YOUR INSTRUCTIONS: For the string "Benutzeroberfläche", report how many lines in the records below contain it, and nothing more.
[[ STUDY MATERIAL open ]]
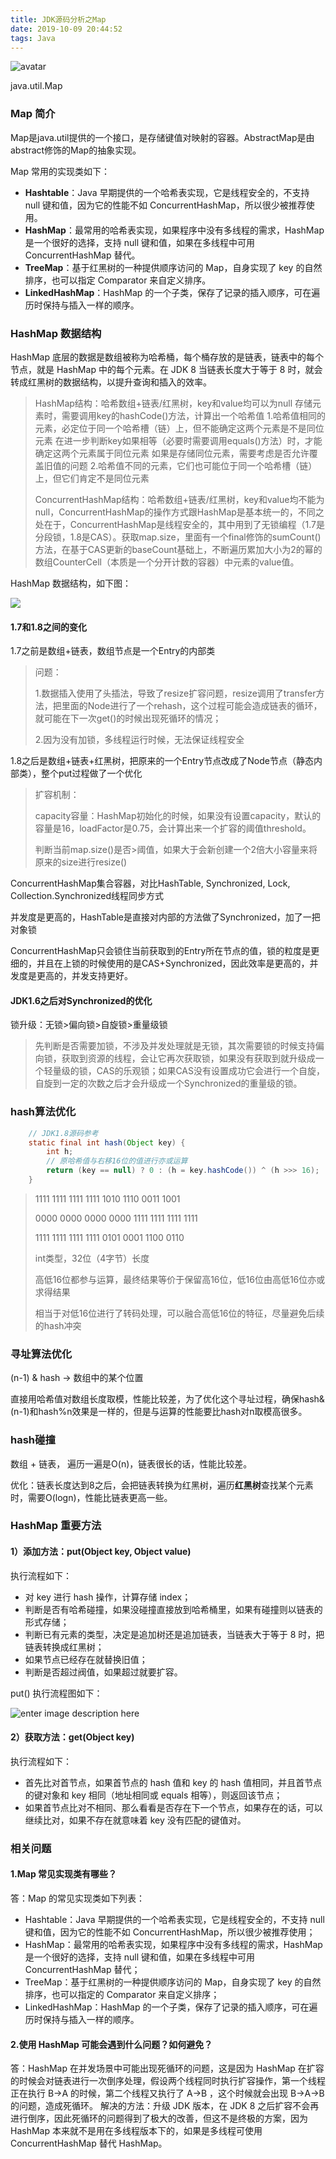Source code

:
 ```yaml
---
title: JDK源码分析之Map
date: 2019-10-09 20:44:52 
tags: Java
---
```


![avatar](https://images.gitbook.cn/Fpy4Na_uWi3rK9M8kOcgYK7_uXrK)

java.util.Map

<!--more-->

### Map 简介

Map是java.util提供的一个接口，是存储键值对映射的容器。AbstractMap是由abstract修饰的Map的抽象实现。

Map 常用的实现类如下：

- **Hashtable**：Java 早期提供的一个哈希表实现，它是线程安全的，不支持 null 键和值，因为它的性能不如 ConcurrentHashMap，所以很少被推荐使用。
- **HashMap**：最常用的哈希表实现，如果程序中没有多线程的需求，HashMap 是一个很好的选择，支持 null 键和值，如果在多线程中可用 ConcurrentHashMap 替代。
- **TreeMap**：基于红黑树的一种提供顺序访问的 Map，自身实现了 key 的自然排序，也可以指定 Comparator 来自定义排序。
- **LinkedHashMap**：HashMap 的一个子类，保存了记录的插入顺序，可在遍历时保持与插入一样的顺序。



### HashMap 数据结构

HashMap 底层的数据是数组被称为哈希桶，每个桶存放的是链表，链表中的每个节点，就是 HashMap 中的每个元素。在 JDK 8 当链表长度大于等于 8 时，就会转成红黑树的数据结构，以提升查询和插入的效率。

> HashMap结构：哈希数组+链表/红黑树，key和value均可以为null
> 存储元素时，需要调用key的hashCode()方法，计算出一个哈希值
> 1.哈希值相同的元素，必定位于同一个哈希槽（链）上，但不能确定这两个元素是不是同位元素
> 在进一步判断key如果相等（必要时需要调用equals()方法）时，才能确定这两个元素属于同位元素
> 如果是存储同位元素，需要考虑是否允许覆盖旧值的问题
> 2.哈希值不同的元素，它们也可能位于同一个哈希槽（链）上，但它们肯定不是同位元素
>
> ConcurrentHashMap结构：哈希数组+链表/红黑树，key和value均不能为null，ConcurrentHashMap的操作方式跟HashMap是基本统一的，不同之处在于，ConcurrentHashMap是线程安全的，其中用到了无锁编程（1.7是分段锁，1.8是CAS）。获取map.size，里面有一个final修饰的sumCount()方法，在基于CAS更新的baseCount基础上，不断遍历累加大小为2的幂的数组CounterCell（本质是一个分开计数的容器）中元素的value值。

HashMap 数据结构，如下图：

![](https://images.gitbook.cn/54a52ca0-ccc7-11e9-b229-e35eb1d6e740)

#### 1.7和1.8之间的变化

1.7之前是数组+链表，数组节点是一个Entry的内部类

> 问题：
>
> 1.数据插入使用了头插法，导致了resize扩容问题，resize调用了transfer方法，把里面的Node进行了一个rehash，这个过程可能会造成链表的循环，就可能在下一次get()的时候出现死循环的情况；
>
> 2.因为没有加锁，多线程运行时候，无法保证线程安全

1.8之后是数组+链表+红黑树，把原来的一个Entry节点改成了Node节点（静态内部类），整个put过程做了一个优化

> 扩容机制：
>
> capacity容量：HashMap初始化的时候，如果没有设置capacity，默认的容量是16，loadFactor是0.75，会计算出来一个扩容的阈值threshold。
>
> 判断当前map.size()是否>阈值，如果大于会新创建一个2倍大小容量来将原来的size进行resize()

ConcurrentHashMap集合容器，对比HashTable, Synchronized, Lock, Collection.Synchronized线程同步方式

并发度是更高的，HashTable是直接对内部的方法做了Synchronized，加了一把对象锁

ConcurrentHashMap只会锁住当前获取到的Entry所在节点的值，锁的粒度是更细的，并且在上锁的时候使用的是CAS+Synchronized，因此效率是更高的，并发度是更高的，并发支持更好。

#### JDK1.6之后对Synchronized的优化

锁升级：无锁>偏向锁>自旋锁>重量级锁

>  先判断是否需要加锁，不涉及并发处理就是无锁，其次需要锁的时候支持偏向锁，获取到资源的线程，会让它再次获取锁，如果没有获取到就升级成一个轻量级的锁，CAS的乐观锁；如果CAS没有设置成功它会进行一个自旋，自旋到一定的次数之后才会升级成一个Synchronized的重量级的锁。

### hash算法优化

```java
    // JDK1.8源码参考
	static final int hash(Object key) {
        int h;
        // 原哈希值与右移16位的值进行亦或运算
        return (key == null) ? 0 : (h = key.hashCode()) ^ (h >>> 16);
    }
```

> 1111 1111 1111 1111 1010 1110 0011 1001
>
> 0000 0000 0000 0000 1111 1111 1111 1111
>
> 1111 1111 1111 1111 0101 0001 1100 0110
>
> int类型，32位（4字节）长度
>
> 高低16位都参与运算，最终结果等价于保留高16位，低16位由高低16位亦或求得结果
>
> 相当于对低16位进行了转码处理，可以融合高低16位的特征，尽量避免后续的hash冲突

### 寻址算法优化

(n-1) & hash -> 数组中的某个位置

直接用哈希值对数组长度取模，性能比较差，为了优化这个寻址过程，确保hash&(n-1)和hash%n效果是一样的，但是与运算的性能要比hash对n取模高很多。

### hash碰撞

数组 + 链表， 遍历一遍是O(n)，链表很长的话，性能比较差。

优化：链表长度达到8之后，会把链表转换为红黑树，遍历**红黑树**查找某个元素时，需要O(logn)，性能比链表更高一些。

### HashMap 重要方法

#### 1）添加方法：put(Object key, Object value)

执行流程如下：

- 对 key 进行 hash 操作，计算存储 index；
- 判断是否有哈希碰撞，如果没碰撞直接放到哈希桶里，如果有碰撞则以链表的形式存储；
- 判断已有元素的类型，决定是追加树还是追加链表，当链表大于等于 8 时，把链表转换成红黑树；
- 如果节点已经存在就替换旧值；
- 判断是否超过阀值，如果超过就要扩容。

put() 执行流程图如下：

![enter image description here](https://images.gitbook.cn/727836f0-ccc7-11e9-a9bd-857608719494)

#### 2）获取方法：get(Object key)

执行流程如下：

- 首先比对首节点，如果首节点的 hash 值和 key 的 hash 值相同，并且首节点的键对象和 key 相同（地址相同或 equals 相等），则返回该节点；
- 如果首节点比对不相同、那么看看是否存在下一个节点，如果存在的话，可以继续比对，如果不存在就意味着 key 没有匹配的键值对。

### 相关问题

#### 1.Map 常见实现类有哪些？

答：Map 的常见实现类如下列表：

- Hashtable：Java 早期提供的一个哈希表实现，它是线程安全的，不支持 null 键和值，因为它的性能不如 ConcurrentHashMap，所以很少被推荐使用；
- HashMap：最常用的哈希表实现，如果程序中没有多线程的需求，HashMap 是一个很好的选择，支持 null 键和值，如果在多线程中可用 ConcurrentHashMap 替代；
- TreeMap：基于红黑树的一种提供顺序访问的 Map，自身实现了 key 的自然排序，也可以指定的 Comparator 来自定义排序；
- LinkedHashMap：HashMap 的一个子类，保存了记录的插入顺序，可在遍历时保持与插入一样的顺序。

#### 2.使用 HashMap 可能会遇到什么问题？如何避免？

答：HashMap 在并发场景中可能出现死循环的问题，这是因为 HashMap 在扩容的时候会对链表进行一次倒序处理，假设两个线程同时执行扩容操作，第一个线程正在执行 B→A 的时候，第二个线程又执行了 A→B ，这个时候就会出现 B→A→B 的问题，造成死循环。
解决的方法：升级 JDK 版本，在 JDK 8 之后扩容不会再进行倒序，因此死循环的问题得到了极大的改善，但这不是终极的方案，因为 HashMap 本来就不是用在多线程版本下的，如果是多线程可使用 ConcurrentHashMap 替代 HashMap。

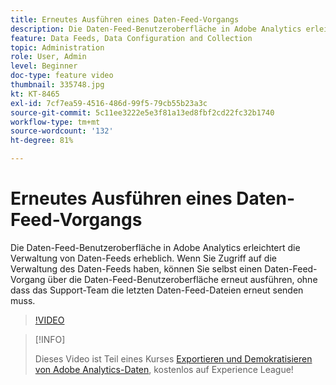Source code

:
 ```yaml
---
title: Erneutes Ausführen eines Daten-Feed-Vorgangs
description: Die Daten-Feed-Benutzeroberfläche in Adobe Analytics erleichtert die Verwaltung von Daten-Feeds erheblich. Wenn Sie Zugriff auf die Verwaltung des Daten-Feeds haben, können Sie selbst einen Daten-Feed-Vorgang über die Daten-Feed-Benutzeroberfläche erneut ausführen, ohne dass das Support-Team die letzten Daten-Feed-Dateien erneut senden muss.
feature: Data Feeds, Data Configuration and Collection
topic: Administration
role: User, Admin
level: Beginner
doc-type: feature video
thumbnail: 335748.jpg
kt: KT-8465
exl-id: 7cf7ea59-4516-486d-99f5-79cb55b23a3c
source-git-commit: 5c11ee3222e5e3f81a13ed8fbf2cd22fc32b1740
workflow-type: tm+mt
source-wordcount: '132'
ht-degree: 81%

---
```


# Erneutes Ausführen eines Daten-Feed-Vorgangs

Die Daten-Feed-Benutzeroberfläche in Adobe Analytics erleichtert die Verwaltung von Daten-Feeds erheblich. Wenn Sie Zugriff auf die Verwaltung des Daten-Feeds haben, können Sie selbst einen Daten-Feed-Vorgang über die Daten-Feed-Benutzeroberfläche erneut ausführen, ohne dass das Support-Team die letzten Daten-Feed-Dateien erneut senden muss.

>[!VIDEO](https://video.tv.adobe.com/v/335748/?quality=12&learn=on)

>[!INFO]
>
> Dieses Video ist Teil eines Kurses [Exportieren und Demokratisieren von Adobe Analytics-Daten](https://experienceleague.adobe.com/?recommended=Analytics-A-1-2022.1.democratizing), kostenlos auf Experience League!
[[ STUDY MATERIAL closed ]]
OUTPUT BELOW: 2